▶ _DATA EXTRACT_:
★ ★ ★ ★ ★

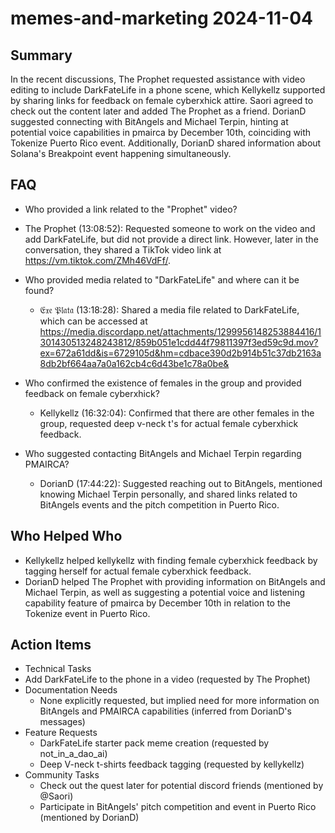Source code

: # memes-and-marketing 2024-11-04

## Summary
 In the recent discussions, The Prophet requested assistance with video editing to include DarkFateLife in a phone scene, which Kellykellz supported by sharing links for feedback on female cyberxhick attire. Saori agreed to check out the content later and added The Prophet as a friend. DorianD suggested connecting with BitAngels and Michael Terpin, hinting at potential voice capabilities in pmairca by December 10th, coinciding with Tokenize Puerto Rico event. Additionally, DorianD shared information about Solana's Breakpoint event happening simultaneously.

## FAQ
 - Who provided a link related to the "Prophet" video?
  - The Prophet (13:08:52): Requested someone to work on the video and add DarkFateLife, but did not provide a direct link. However, later in the conversation, they shared a TikTok video link at https://vm.tiktok.com/ZMh46VdFf/.

- Who provided media related to "DarkFateLife" and where can it be found?
  - 𝔈𝔵𝔢 𝔓𝔩𝔞𝔱𝔞 (13:18:28): Shared a media file related to DarkFateLife, which can be accessed at https://media.discordapp.net/attachments/1299956148253884416/1301430513248243812/859b051e1cdd44f79811397f3ed59c9d.mov?ex=672a61dd&is=6729105d&hm=cdbace390d2b914b51c37db2163a8db2bf664aa7a0a162cb4c6d43be1c78a0be&

- Who confirmed the existence of females in the group and provided feedback on female cyberxhick?
  - Kellykellz (16:32:04): Confirmed that there are other females in the group, requested deep v-neck t's for actual female cyberxhick feedback.

- Who suggested contacting BitAngels and Michael Terpin regarding PMAIRCA?
  - DorianD (17:44:22): Suggested reaching out to BitAngels, mentioned knowing Michael Terpin personally, and shared links related to BitAngels events and the pitch competition in Puerto Rico.

## Who Helped Who
 - Kellykellz helped kellykellz with finding female cyberxhick feedback by tagging herself for actual female cyberxhick feedback.
- DorianD helped The Prophet with providing information on BitAngels and Michael Terpin, as well as suggesting a potential voice and listening capability feature of pmairca by December 10th in relation to the Tokenize event in Puerto Rico.

## Action Items
 - Technical Tasks
  - Add DarkFateLife to the phone in a video (requested by The Prophet)
- Documentation Needs
  - None explicitly requested, but implied need for more information on BitAngels and PMAIRCA capabilities (inferred from DorianD's messages)
- Feature Requests
  - DarkFateLife starter pack meme creation (requested by not_in_a_dao_ai)
  - Deep V-neck t-shirts feedback tagging (requested by kellykellz)
- Community Tasks
  - Check out the quest later for potential discord friends (mentioned by @Saori)
  - Participate in BitAngels' pitch competition and event in Puerto Rico (mentioned by DorianD)

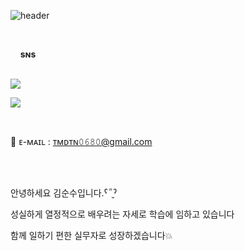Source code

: ![header](https://user-images.githubusercontent.com/107012988/184840386-dfaa1ac9-a3c0-4b41-94f9-68f5502ce3da.png)



<br>



<p align="center">

    <Strong> sɴs </Strong><br><br>



<a href="https://github.com/fromsuu" target="_blank">

<img src="https://img.shields.io/badge/GitHub-2a2a2a?style=flat-square&logo=GigHub&logoColor=white"/></a>



<a href="https://www.instagram.com/fromsuu/" target="_blank">

<img src="https://img.shields.io/badge/Instagram-a3669b?style=flat-square&logo=Instagram&logoColor=white"/></a>

   

<p align="center">

📧 ᴇ-ᴍᴀɪʟ : ᴛᴍᴅᴛɴ𝟶𝟼𝟾𝟶@gmail.com

</p>

<br>

<br>



<p align="center">

안녕하세요 김순수입니다.ˁ῁̮ˀ<br>

성실하게 열정적으로 배우려는 자세로 학습에 임하고 있습니다<br>

함께 일하기 편한 실무자로 성장하겠습니다💥<br>

</p>



<br>



<div align=center>
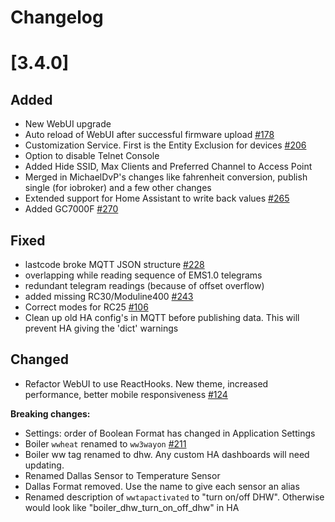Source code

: # Changelog

# [3.4.0]

## Added

- New WebUI upgrade
- Auto reload of WebUI after successful firmware upload [#178](https://github.com/emsesp/EMS-ESP32/issues/178)
- Customization Service. First is the Entity Exclusion for devices [#206](https://github.com/emsesp/EMS-ESP32/issues/206)
- Option to disable Telnet Console
- Added Hide SSID, Max Clients and Preferred Channel to Access Point
- Merged in MichaelDvP's changes like fahrenheit conversion, publish single (for iobroker) and a few other changes
- Extended support for Home Assistant to write back values [#265](https://github.com/emsesp/EMS-ESP32/issues/265)
- Added GC7000F [#270](https://github.com/emsesp/EMS-ESP32/issues/270)

## Fixed

- lastcode broke MQTT JSON structure [#228](https://github.com/emsesp/EMS-ESP32/issues/228)
- overlapping while reading sequence of EMS1.0 telegrams
- redundant telegram readings (because of offset overflow)
- added missing RC30/Moduline400 [#243](https://github.com/emsesp/EMS-ESP32/issues/243)
- Correct modes for RC25 [#106](https://github.com/emsesp/EMS-ESP32/issues/106)
- Clean up old HA config's in MQTT before publishing data. This will prevent HA giving the 'dict' warnings

## Changed

- Refactor WebUI to use ReactHooks. New theme, increased performance, better mobile responsiveness [#124](https://github.com/emsesp/EMS-ESP32/issues/124)

**Breaking changes:**

- Settings: order of Boolean Format has changed in Application Settings
- Boiler `wwheat` renamed to `ww3wayon` [#211](https://github.com/emsesp/EMS-ESP32/issues/211)
- Boiler ww tag renamed to dhw. Any custom HA dashboards will need updating.
- Renamed Dallas Sensor to Temperature Sensor
- Dallas Format removed. Use the name to give each sensor an alias
- Renamed description of `wwtapactivated` to "turn on/off DHW". Otherwise would look like "boiler_dhw_turn_on_off_dhw" in HA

★ ★ ★ ★ ★

▶ _ACTIVITY_:
Every line in the data that holds the string "shields" should be copied.

▶ _EXERCISE SOLUTION_:
<img src="https://img.shields.io/badge/GitHub-2a2a2a?style=flat-square&logo=GigHub&logoColor=white"/></a>
<img src="https://img.shields.io/badge/Instagram-a3669b?style=flat-square&logo=Instagram&logoColor=white"/></a>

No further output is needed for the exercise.